Admin: which tables auto-sync to whom

The auto-sync set per analyst is the intersection of:

Tables with query_mode IN ('local', 'materialized') — these have parquets on disk and end up in the manifest
Tables granted to one of the analyst's groups via resource_grants(group, ResourceType.TABLE, table_id) (see docs/RBAC.md)

To enroll a new table for auto-sync, register it (or update its query_mode) and grant it to the relevant groups in /admin/access. New analysts get the same set on their next agnes pull.

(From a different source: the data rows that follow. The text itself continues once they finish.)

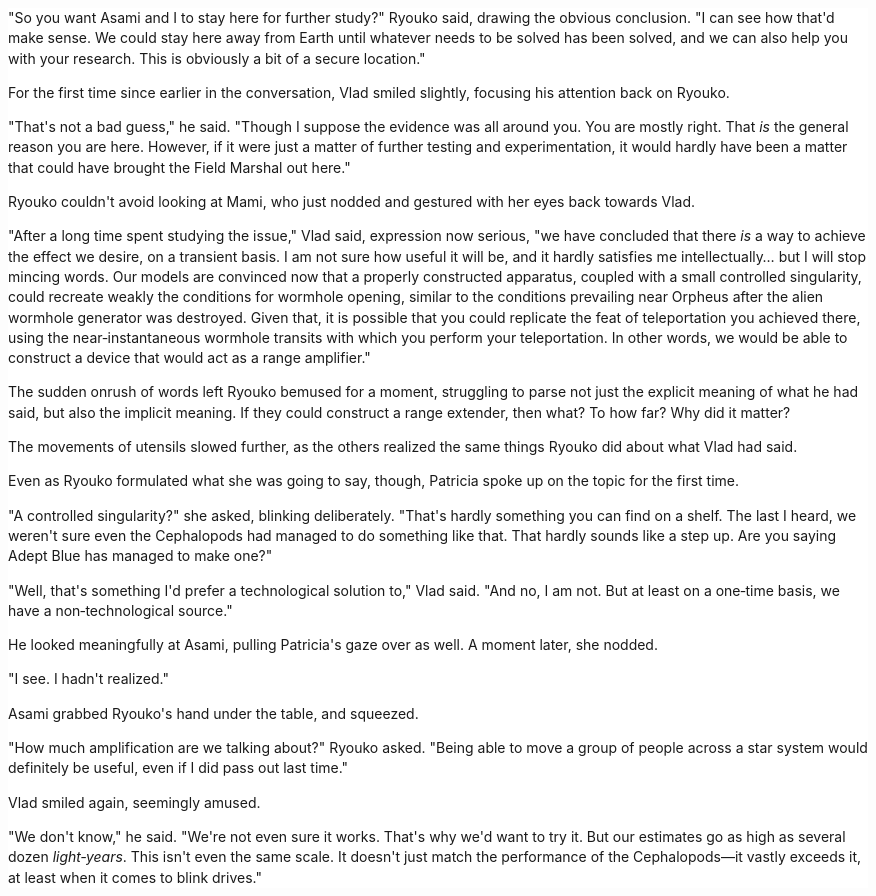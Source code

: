 "So you want Asami and I to stay here for further study?" Ryouko said, drawing the obvious conclusion. "I can see how that'd make sense. We could stay here away from Earth until whatever needs to be solved has been solved, and we can also help you with your research. This is obviously a bit of a secure location."

For the first time since earlier in the conversation, Vlad smiled slightly, focusing his attention back on Ryouko.

"That's not a bad guess," he said. "Though I suppose the evidence was all around you. You are mostly right. That *is* the general reason you are here. However, if it were just a matter of further testing and experimentation, it would hardly have been a matter that could have brought the Field Marshal out here."

Ryouko couldn't avoid looking at Mami, who just nodded and gestured with her eyes back towards Vlad.

"After a long time spent studying the issue," Vlad said, expression now serious, "we have concluded that there *is* a way to achieve the effect we desire, on a transient basis. I am not sure how useful it will be, and it hardly satisfies me intellectually… but I will stop mincing words. Our models are convinced now that a properly constructed apparatus, coupled with a small controlled singularity, could recreate weakly the conditions for wormhole opening, similar to the conditions prevailing near Orpheus after the alien wormhole generator was destroyed. Given that, it is possible that you could replicate the feat of teleportation you achieved there, using the near‐instantaneous wormhole transits with which you perform your teleportation. In other words, we would be able to construct a device that would act as a range amplifier."

The sudden onrush of words left Ryouko bemused for a moment, struggling to parse not just the explicit meaning of what he had said, but also the implicit meaning. If they could construct a range extender, then what? To how far? Why did it matter?

The movements of utensils slowed further, as the others realized the same things Ryouko did about what Vlad had said.

Even as Ryouko formulated what she was going to say, though, Patricia spoke up on the topic for the first time.

"A controlled singularity?" she asked, blinking deliberately. "That's hardly something you can find on a shelf. The last I heard, we weren't sure even the Cephalopods had managed to do something like that. That hardly sounds like a step up. Are you saying Adept Blue has managed to make one?"

"Well, that's something I'd prefer a technological solution to," Vlad said. "And no, I am not. But at least on a one‐time basis, we have a non‐technological source."

He looked meaningfully at Asami, pulling Patricia's gaze over as well. A moment later, she nodded.

"I see. I hadn't realized."

Asami grabbed Ryouko's hand under the table, and squeezed.

"How much amplification are we talking about?" Ryouko asked. "Being able to move a group of people across a star system would definitely be useful, even if I did pass out last time."

Vlad smiled again, seemingly amused.

"We don't know," he said. "We're not even sure it works. That's why we'd want to try it. But our estimates go as high as several dozen *light‐years*. This isn't even the same scale. It doesn't just match the performance of the Cephalopods—it vastly exceeds it, at least when it comes to blink drives."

For BigQuery, register a query_mode='materialized' table with a SQL body:

agnes admin register-table orders_90d \
    --source-type bigquery \
    --query-mode materialized \
    --query @docs/queries/orders_90d.sql \
    --schedule "every 6h"

The scheduler runs the query through the DuckDB BigQuery extension on each tick that's due, writes the result as a parquet, and the analyst picks it up on the next agnes pull. Cost guardrail: data_source.bigquery.max_bytes_per_materialize (default 10 GiB) — operations exceeding the BQ dry-run estimate are skipped.

Development Setup

# Create and activate virtual environment
python3 -m venv .venv && source .venv/bin/activate

# Install dependencies
uv pip install ".[dev]"

# Run FastAPI locally with hot reload
uvicorn app.main:app --reload

# Run the test suite
pytest tests/ -v

Project Structure

├── src/                    # Core engine
│   ├── db.py               # DuckDB schema (system.duckdb, analytics.duckdb)
│   ├── orchestrator.py     # SyncOrchestrator — ATTACHes extract.duckdb files
│   ├── repositories/       # DuckDB-backed CRUD (sync_state, table_registry, users, etc.)
│   ├── profiler.py         # Data profiling
│   └── catalog_export.py   # OpenMetadata catalog export
├── app/                    # FastAPI application
│   ├── main.py             # App setup, router registration
│   ├── api/                # REST API (sync, data, catalog, admin, auth)
│   ├── auth/               # Auth providers (Google OAuth, email magic link, desktop JWT)
│   └── web/                # HTML dashboard routes
├── connectors/             # Data source connectors (extract.duckdb contract)
│   ├── keboola/            # Keboola: extractor.py (DuckDB extension) + client.py (fallback)
│   ├── bigquery/           # BigQuery: extractor.py (remote-only via DuckDB BQ extension)
│   └── jira/               # Jira: webhook + incremental parquet → extract.duckdb
├── cli/                    # CLI tool (`agnes pull`, `agnes query`, `agnes admin`)
├── services/               # Standalone services (scheduler, telegram_bot, ws_gateway, etc.)
├── scripts/                # Utility + migration scripts
├── config/                 # Configuration templates (instance.yaml.example)
├── docs/                   # Documentation + metric YAML definitions
└── tests/                  # Test suite (633 tests)

Configuration

File	Purpose
`config/instance.yaml`	Instance-specific settings: branding, data source type, auth provider, Google domain
`.env`	Secrets and environment variables — never committed
`system.duckdb` `table_registry` table	Table definitions managed via `POST /api/admin/register-table` (or `PUT /api/admin/registry/{id}` to update) or the web UI

Copy the example to get started:

cp config/instance.yaml.example config/instance.yaml

See config/instance.yaml.example for all available options.

Documentation

Hackathon TL;DR — condensed deploy + dev playbooks (for both humans and AI agents)
Onboarding Guide — end-to-end Terraform deployment into a GCP project (recommended for production)
Deployment Guide — chooses between Terraform and Docker Compose; covers OSS self-host
Configuration Reference — instance.yaml, env vars, per-instance options
Architecture — orchestrator, extractors, DB layout
Quickstart — local development

Contributing

Fork the repository and create a feature branch.
Run pytest tests/ -v to verify all tests pass before opening a pull request.
Keep commits focused and messages concise.
Open a pull request against main with a clear description of the change.

For bugs and feature requests, open a GitHub issue.

License

This project is licensed under the MIT License.